What the task requires: In the data below, find every line that has the string "workflows", and copy it.

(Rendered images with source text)

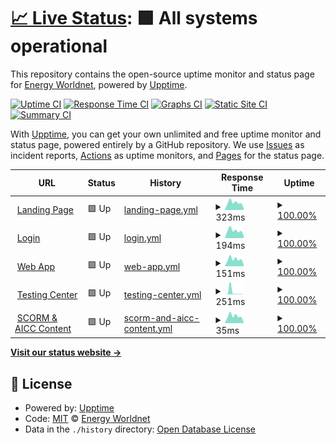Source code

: # [📈 Live Status](https://status.energyworldnet.com): <!--live status--> **🟩 All systems operational**

This repository contains the open-source uptime monitor and status page for [Energy Worldnet](https://www.energyworldnet.com), powered by [Upptime](https://github.com/upptime/upptime).

[![Uptime CI](https://github.com/energyworldnet/status/workflows/Uptime%20CI/badge.svg)](https://github.com/energyworldnet/status/actions?query=workflow%3A%22Uptime+CI%22)
[![Response Time CI](https://github.com/energyworldnet/status/workflows/Response%20Time%20CI/badge.svg)](https://github.com/energyworldnet/status/actions?query=workflow%3A%22Response+Time+CI%22)
[![Graphs CI](https://github.com/energyworldnet/status/workflows/Graphs%20CI/badge.svg)](https://github.com/energyworldnet/status/actions?query=workflow%3A%22Graphs+CI%22)
[![Static Site CI](https://github.com/energyworldnet/status/workflows/Static%20Site%20CI/badge.svg)](https://github.com/energyworldnet/status/actions?query=workflow%3A%22Static+Site+CI%22)
[![Summary CI](https://github.com/energyworldnet/status/workflows/Summary%20CI/badge.svg)](https://github.com/energyworldnet/status/actions?query=workflow%3A%22Summary+CI%22)

With [Upptime](https://upptime.js.org), you can get your own unlimited and free uptime monitor and status page, powered entirely by a GitHub repository. We use [Issues](https://github.com/energyworldnet/status/issues) as incident reports, [Actions](https://github.com/energyworldnet/status/actions) as uptime monitors, and [Pages](https://status.energyworldnet.com) for the status page.

<!--start: status pages-->
<!-- This summary is generated by Upptime (https://github.com/upptime/upptime) -->
<!-- Do not edit this manually, your changes will be overwritten -->
<!-- prettier-ignore -->
| URL | Status | History | Response Time | Uptime |
| --- | ------ | ------- | ------------- | ------ |
| <img alt="" src="https://favicons.githubusercontent.com/www.energyworldnet.com" height="13"> [Landing Page](https://www.energyworldnet.com) | 🟩 Up | [landing-page.yml](https://github.com/energyworldnet/status/commits/HEAD/history/landing-page.yml) | <details><summary><img alt="Response time graph" src="./graphs/landing-page/response-time-week.png" height="20"> 323ms</summary><br><a href="https://status.energyworldnet.com/history/landing-page"><img alt="Response time 286" src="https://img.shields.io/endpoint?url=https%3A%2F%2Fraw.githubusercontent.com%2Fenergyworldnet%2Fstatus%2FHEAD%2Fapi%2Flanding-page%2Fresponse-time.json"></a><br><a href="https://status.energyworldnet.com/history/landing-page"><img alt="24-hour response time 87" src="https://img.shields.io/endpoint?url=https%3A%2F%2Fraw.githubusercontent.com%2Fenergyworldnet%2Fstatus%2FHEAD%2Fapi%2Flanding-page%2Fresponse-time-day.json"></a><br><a href="https://status.energyworldnet.com/history/landing-page"><img alt="7-day response time 323" src="https://img.shields.io/endpoint?url=https%3A%2F%2Fraw.githubusercontent.com%2Fenergyworldnet%2Fstatus%2FHEAD%2Fapi%2Flanding-page%2Fresponse-time-week.json"></a><br><a href="https://status.energyworldnet.com/history/landing-page"><img alt="30-day response time 242" src="https://img.shields.io/endpoint?url=https%3A%2F%2Fraw.githubusercontent.com%2Fenergyworldnet%2Fstatus%2FHEAD%2Fapi%2Flanding-page%2Fresponse-time-month.json"></a><br><a href="https://status.energyworldnet.com/history/landing-page"><img alt="1-year response time 286" src="https://img.shields.io/endpoint?url=https%3A%2F%2Fraw.githubusercontent.com%2Fenergyworldnet%2Fstatus%2FHEAD%2Fapi%2Flanding-page%2Fresponse-time-year.json"></a></details> | <details><summary><a href="https://status.energyworldnet.com/history/landing-page">100.00%</a></summary><a href="https://status.energyworldnet.com/history/landing-page"><img alt="All-time uptime 100.00%" src="https://img.shields.io/endpoint?url=https%3A%2F%2Fraw.githubusercontent.com%2Fenergyworldnet%2Fstatus%2FHEAD%2Fapi%2Flanding-page%2Fuptime.json"></a><br><a href="https://status.energyworldnet.com/history/landing-page"><img alt="24-hour uptime 100.00%" src="https://img.shields.io/endpoint?url=https%3A%2F%2Fraw.githubusercontent.com%2Fenergyworldnet%2Fstatus%2FHEAD%2Fapi%2Flanding-page%2Fuptime-day.json"></a><br><a href="https://status.energyworldnet.com/history/landing-page"><img alt="7-day uptime 100.00%" src="https://img.shields.io/endpoint?url=https%3A%2F%2Fraw.githubusercontent.com%2Fenergyworldnet%2Fstatus%2FHEAD%2Fapi%2Flanding-page%2Fuptime-week.json"></a><br><a href="https://status.energyworldnet.com/history/landing-page"><img alt="30-day uptime 100.00%" src="https://img.shields.io/endpoint?url=https%3A%2F%2Fraw.githubusercontent.com%2Fenergyworldnet%2Fstatus%2FHEAD%2Fapi%2Flanding-page%2Fuptime-month.json"></a><br><a href="https://status.energyworldnet.com/history/landing-page"><img alt="1-year uptime 100.00%" src="https://img.shields.io/endpoint?url=https%3A%2F%2Fraw.githubusercontent.com%2Fenergyworldnet%2Fstatus%2FHEAD%2Fapi%2Flanding-page%2Fuptime-year.json"></a></details>
| <img alt="" src="https://favicons.githubusercontent.com/auth.energyworldnet.com" height="13"> [Login](https://auth.energyworldnet.com/static/login) | 🟩 Up | [login.yml](https://github.com/energyworldnet/status/commits/HEAD/history/login.yml) | <details><summary><img alt="Response time graph" src="./graphs/login/response-time-week.png" height="20"> 194ms</summary><br><a href="https://status.energyworldnet.com/history/login"><img alt="Response time 287" src="https://img.shields.io/endpoint?url=https%3A%2F%2Fraw.githubusercontent.com%2Fenergyworldnet%2Fstatus%2FHEAD%2Fapi%2Flogin%2Fresponse-time.json"></a><br><a href="https://status.energyworldnet.com/history/login"><img alt="24-hour response time 64" src="https://img.shields.io/endpoint?url=https%3A%2F%2Fraw.githubusercontent.com%2Fenergyworldnet%2Fstatus%2FHEAD%2Fapi%2Flogin%2Fresponse-time-day.json"></a><br><a href="https://status.energyworldnet.com/history/login"><img alt="7-day response time 194" src="https://img.shields.io/endpoint?url=https%3A%2F%2Fraw.githubusercontent.com%2Fenergyworldnet%2Fstatus%2FHEAD%2Fapi%2Flogin%2Fresponse-time-week.json"></a><br><a href="https://status.energyworldnet.com/history/login"><img alt="30-day response time 157" src="https://img.shields.io/endpoint?url=https%3A%2F%2Fraw.githubusercontent.com%2Fenergyworldnet%2Fstatus%2FHEAD%2Fapi%2Flogin%2Fresponse-time-month.json"></a><br><a href="https://status.energyworldnet.com/history/login"><img alt="1-year response time 287" src="https://img.shields.io/endpoint?url=https%3A%2F%2Fraw.githubusercontent.com%2Fenergyworldnet%2Fstatus%2FHEAD%2Fapi%2Flogin%2Fresponse-time-year.json"></a></details> | <details><summary><a href="https://status.energyworldnet.com/history/login">100.00%</a></summary><a href="https://status.energyworldnet.com/history/login"><img alt="All-time uptime 99.97%" src="https://img.shields.io/endpoint?url=https%3A%2F%2Fraw.githubusercontent.com%2Fenergyworldnet%2Fstatus%2FHEAD%2Fapi%2Flogin%2Fuptime.json"></a><br><a href="https://status.energyworldnet.com/history/login"><img alt="24-hour uptime 100.00%" src="https://img.shields.io/endpoint?url=https%3A%2F%2Fraw.githubusercontent.com%2Fenergyworldnet%2Fstatus%2FHEAD%2Fapi%2Flogin%2Fuptime-day.json"></a><br><a href="https://status.energyworldnet.com/history/login"><img alt="7-day uptime 100.00%" src="https://img.shields.io/endpoint?url=https%3A%2F%2Fraw.githubusercontent.com%2Fenergyworldnet%2Fstatus%2FHEAD%2Fapi%2Flogin%2Fuptime-week.json"></a><br><a href="https://status.energyworldnet.com/history/login"><img alt="30-day uptime 100.00%" src="https://img.shields.io/endpoint?url=https%3A%2F%2Fraw.githubusercontent.com%2Fenergyworldnet%2Fstatus%2FHEAD%2Fapi%2Flogin%2Fuptime-month.json"></a><br><a href="https://status.energyworldnet.com/history/login"><img alt="1-year uptime 99.97%" src="https://img.shields.io/endpoint?url=https%3A%2F%2Fraw.githubusercontent.com%2Fenergyworldnet%2Fstatus%2FHEAD%2Fapi%2Flogin%2Fuptime-year.json"></a></details>
| <img alt="" src="https://favicons.githubusercontent.com/www.energyworldnet.com" height="13"> [Web App](https://www.energyworldnet.com/PROIINET/Login) | 🟩 Up | [web-app.yml](https://github.com/energyworldnet/status/commits/HEAD/history/web-app.yml) | <details><summary><img alt="Response time graph" src="./graphs/web-app/response-time-week.png" height="20"> 151ms</summary><br><a href="https://status.energyworldnet.com/history/web-app"><img alt="Response time 218" src="https://img.shields.io/endpoint?url=https%3A%2F%2Fraw.githubusercontent.com%2Fenergyworldnet%2Fstatus%2FHEAD%2Fapi%2Fweb-app%2Fresponse-time.json"></a><br><a href="https://status.energyworldnet.com/history/web-app"><img alt="24-hour response time 32" src="https://img.shields.io/endpoint?url=https%3A%2F%2Fraw.githubusercontent.com%2Fenergyworldnet%2Fstatus%2FHEAD%2Fapi%2Fweb-app%2Fresponse-time-day.json"></a><br><a href="https://status.energyworldnet.com/history/web-app"><img alt="7-day response time 151" src="https://img.shields.io/endpoint?url=https%3A%2F%2Fraw.githubusercontent.com%2Fenergyworldnet%2Fstatus%2FHEAD%2Fapi%2Fweb-app%2Fresponse-time-week.json"></a><br><a href="https://status.energyworldnet.com/history/web-app"><img alt="30-day response time 113" src="https://img.shields.io/endpoint?url=https%3A%2F%2Fraw.githubusercontent.com%2Fenergyworldnet%2Fstatus%2FHEAD%2Fapi%2Fweb-app%2Fresponse-time-month.json"></a><br><a href="https://status.energyworldnet.com/history/web-app"><img alt="1-year response time 218" src="https://img.shields.io/endpoint?url=https%3A%2F%2Fraw.githubusercontent.com%2Fenergyworldnet%2Fstatus%2FHEAD%2Fapi%2Fweb-app%2Fresponse-time-year.json"></a></details> | <details><summary><a href="https://status.energyworldnet.com/history/web-app">100.00%</a></summary><a href="https://status.energyworldnet.com/history/web-app"><img alt="All-time uptime 99.90%" src="https://img.shields.io/endpoint?url=https%3A%2F%2Fraw.githubusercontent.com%2Fenergyworldnet%2Fstatus%2FHEAD%2Fapi%2Fweb-app%2Fuptime.json"></a><br><a href="https://status.energyworldnet.com/history/web-app"><img alt="24-hour uptime 100.00%" src="https://img.shields.io/endpoint?url=https%3A%2F%2Fraw.githubusercontent.com%2Fenergyworldnet%2Fstatus%2FHEAD%2Fapi%2Fweb-app%2Fuptime-day.json"></a><br><a href="https://status.energyworldnet.com/history/web-app"><img alt="7-day uptime 100.00%" src="https://img.shields.io/endpoint?url=https%3A%2F%2Fraw.githubusercontent.com%2Fenergyworldnet%2Fstatus%2FHEAD%2Fapi%2Fweb-app%2Fuptime-week.json"></a><br><a href="https://status.energyworldnet.com/history/web-app"><img alt="30-day uptime 100.00%" src="https://img.shields.io/endpoint?url=https%3A%2F%2Fraw.githubusercontent.com%2Fenergyworldnet%2Fstatus%2FHEAD%2Fapi%2Fweb-app%2Fuptime-month.json"></a><br><a href="https://status.energyworldnet.com/history/web-app"><img alt="1-year uptime 99.90%" src="https://img.shields.io/endpoint?url=https%3A%2F%2Fraw.githubusercontent.com%2Fenergyworldnet%2Fstatus%2FHEAD%2Fapi%2Fweb-app%2Fuptime-year.json"></a></details>
| <img alt="" src="https://favicons.githubusercontent.com/www.energyworldnet.com" height="13"> [Testing Center](https://www.energyworldnet.com/TestCenter/Complete) | 🟩 Up | [testing-center.yml](https://github.com/energyworldnet/status/commits/HEAD/history/testing-center.yml) | <details><summary><img alt="Response time graph" src="./graphs/testing-center/response-time-week.png" height="20"> 251ms</summary><br><a href="https://status.energyworldnet.com/history/testing-center"><img alt="Response time 549" src="https://img.shields.io/endpoint?url=https%3A%2F%2Fraw.githubusercontent.com%2Fenergyworldnet%2Fstatus%2FHEAD%2Fapi%2Ftesting-center%2Fresponse-time.json"></a><br><a href="https://status.energyworldnet.com/history/testing-center"><img alt="24-hour response time 4" src="https://img.shields.io/endpoint?url=https%3A%2F%2Fraw.githubusercontent.com%2Fenergyworldnet%2Fstatus%2FHEAD%2Fapi%2Ftesting-center%2Fresponse-time-day.json"></a><br><a href="https://status.energyworldnet.com/history/testing-center"><img alt="7-day response time 251" src="https://img.shields.io/endpoint?url=https%3A%2F%2Fraw.githubusercontent.com%2Fenergyworldnet%2Fstatus%2FHEAD%2Fapi%2Ftesting-center%2Fresponse-time-week.json"></a><br><a href="https://status.energyworldnet.com/history/testing-center"><img alt="30-day response time 395" src="https://img.shields.io/endpoint?url=https%3A%2F%2Fraw.githubusercontent.com%2Fenergyworldnet%2Fstatus%2FHEAD%2Fapi%2Ftesting-center%2Fresponse-time-month.json"></a><br><a href="https://status.energyworldnet.com/history/testing-center"><img alt="1-year response time 549" src="https://img.shields.io/endpoint?url=https%3A%2F%2Fraw.githubusercontent.com%2Fenergyworldnet%2Fstatus%2FHEAD%2Fapi%2Ftesting-center%2Fresponse-time-year.json"></a></details> | <details><summary><a href="https://status.energyworldnet.com/history/testing-center">100.00%</a></summary><a href="https://status.energyworldnet.com/history/testing-center"><img alt="All-time uptime 100.00%" src="https://img.shields.io/endpoint?url=https%3A%2F%2Fraw.githubusercontent.com%2Fenergyworldnet%2Fstatus%2FHEAD%2Fapi%2Ftesting-center%2Fuptime.json"></a><br><a href="https://status.energyworldnet.com/history/testing-center"><img alt="24-hour uptime 100.00%" src="https://img.shields.io/endpoint?url=https%3A%2F%2Fraw.githubusercontent.com%2Fenergyworldnet%2Fstatus%2FHEAD%2Fapi%2Ftesting-center%2Fuptime-day.json"></a><br><a href="https://status.energyworldnet.com/history/testing-center"><img alt="7-day uptime 100.00%" src="https://img.shields.io/endpoint?url=https%3A%2F%2Fraw.githubusercontent.com%2Fenergyworldnet%2Fstatus%2FHEAD%2Fapi%2Ftesting-center%2Fuptime-week.json"></a><br><a href="https://status.energyworldnet.com/history/testing-center"><img alt="30-day uptime 100.00%" src="https://img.shields.io/endpoint?url=https%3A%2F%2Fraw.githubusercontent.com%2Fenergyworldnet%2Fstatus%2FHEAD%2Fapi%2Ftesting-center%2Fuptime-month.json"></a><br><a href="https://status.energyworldnet.com/history/testing-center"><img alt="1-year uptime 100.00%" src="https://img.shields.io/endpoint?url=https%3A%2F%2Fraw.githubusercontent.com%2Fenergyworldnet%2Fstatus%2FHEAD%2Fapi%2Ftesting-center%2Fuptime-year.json"></a></details>
| <img alt="" src="https://favicons.githubusercontent.com/www.energyworldnet.com" height="13"> [SCORM & AICC Content](https://www.energyworldnet.com/RusticiEngine/defaultui/version.aspx) | 🟩 Up | [scorm-and-aicc-content.yml](https://github.com/energyworldnet/status/commits/HEAD/history/scorm-and-aicc-content.yml) | <details><summary><img alt="Response time graph" src="./graphs/scorm-and-aicc-content/response-time-week.png" height="20"> 35ms</summary><br><a href="https://status.energyworldnet.com/history/scorm-and-aicc-content"><img alt="Response time 49" src="https://img.shields.io/endpoint?url=https%3A%2F%2Fraw.githubusercontent.com%2Fenergyworldnet%2Fstatus%2FHEAD%2Fapi%2Fscorm-and-aicc-content%2Fresponse-time.json"></a><br><a href="https://status.energyworldnet.com/history/scorm-and-aicc-content"><img alt="24-hour response time 4" src="https://img.shields.io/endpoint?url=https%3A%2F%2Fraw.githubusercontent.com%2Fenergyworldnet%2Fstatus%2FHEAD%2Fapi%2Fscorm-and-aicc-content%2Fresponse-time-day.json"></a><br><a href="https://status.energyworldnet.com/history/scorm-and-aicc-content"><img alt="7-day response time 35" src="https://img.shields.io/endpoint?url=https%3A%2F%2Fraw.githubusercontent.com%2Fenergyworldnet%2Fstatus%2FHEAD%2Fapi%2Fscorm-and-aicc-content%2Fresponse-time-week.json"></a><br><a href="https://status.energyworldnet.com/history/scorm-and-aicc-content"><img alt="30-day response time 25" src="https://img.shields.io/endpoint?url=https%3A%2F%2Fraw.githubusercontent.com%2Fenergyworldnet%2Fstatus%2FHEAD%2Fapi%2Fscorm-and-aicc-content%2Fresponse-time-month.json"></a><br><a href="https://status.energyworldnet.com/history/scorm-and-aicc-content"><img alt="1-year response time 49" src="https://img.shields.io/endpoint?url=https%3A%2F%2Fraw.githubusercontent.com%2Fenergyworldnet%2Fstatus%2FHEAD%2Fapi%2Fscorm-and-aicc-content%2Fresponse-time-year.json"></a></details> | <details><summary><a href="https://status.energyworldnet.com/history/scorm-and-aicc-content">100.00%</a></summary><a href="https://status.energyworldnet.com/history/scorm-and-aicc-content"><img alt="All-time uptime 100.00%" src="https://img.shields.io/endpoint?url=https%3A%2F%2Fraw.githubusercontent.com%2Fenergyworldnet%2Fstatus%2FHEAD%2Fapi%2Fscorm-and-aicc-content%2Fuptime.json"></a><br><a href="https://status.energyworldnet.com/history/scorm-and-aicc-content"><img alt="24-hour uptime 100.00%" src="https://img.shields.io/endpoint?url=https%3A%2F%2Fraw.githubusercontent.com%2Fenergyworldnet%2Fstatus%2FHEAD%2Fapi%2Fscorm-and-aicc-content%2Fuptime-day.json"></a><br><a href="https://status.energyworldnet.com/history/scorm-and-aicc-content"><img alt="7-day uptime 100.00%" src="https://img.shields.io/endpoint?url=https%3A%2F%2Fraw.githubusercontent.com%2Fenergyworldnet%2Fstatus%2FHEAD%2Fapi%2Fscorm-and-aicc-content%2Fuptime-week.json"></a><br><a href="https://status.energyworldnet.com/history/scorm-and-aicc-content"><img alt="30-day uptime 100.00%" src="https://img.shields.io/endpoint?url=https%3A%2F%2Fraw.githubusercontent.com%2Fenergyworldnet%2Fstatus%2FHEAD%2Fapi%2Fscorm-and-aicc-content%2Fuptime-month.json"></a><br><a href="https://status.energyworldnet.com/history/scorm-and-aicc-content"><img alt="1-year uptime 100.00%" src="https://img.shields.io/endpoint?url=https%3A%2F%2Fraw.githubusercontent.com%2Fenergyworldnet%2Fstatus%2FHEAD%2Fapi%2Fscorm-and-aicc-content%2Fuptime-year.json"></a></details>

<!--end: status pages-->

[**Visit our status website →**](https://status.energyworldnet.com)

## 📄 License

- Powered by: [Upptime](https://github.com/upptime/upptime)
- Code: [MIT](./LICENSE) © [Energy Worldnet](https://www.energyworldnet.com)
- Data in the `./history` directory: [Open Database License](https://opendatacommons.org/licenses/odbl/1-0/)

Result of the task:
[![Uptime CI](https://github.com/energyworldnet/status/workflows/Uptime%20CI/badge.svg)](https://github.com/energyworldnet/status/actions?query=workflow%3A%22Uptime+CI%22)
[![Response Time CI](https://github.com/energyworldnet/status/workflows/Response%20Time%20CI/badge.svg)](https://github.com/energyworldnet/status/actions?query=workflow%3A%22Response+Time+CI%22)
[![Graphs CI](https://github.com/energyworldnet/status/workflows/Graphs%20CI/badge.svg)](https://github.com/energyworldnet/status/actions?query=workflow%3A%22Graphs+CI%22)
[![Static Site CI](https://github.com/energyworldnet/status/workflows/Static%20Site%20CI/badge.svg)](https://github.com/energyworldnet/status/actions?query=workflow%3A%22Static+Site+CI%22)
[![Summary CI](https://github.com/energyworldnet/status/workflows/Summary%20CI/badge.svg)](https://github.com/energyworldnet/status/actions?query=workflow%3A%22Summary+CI%22)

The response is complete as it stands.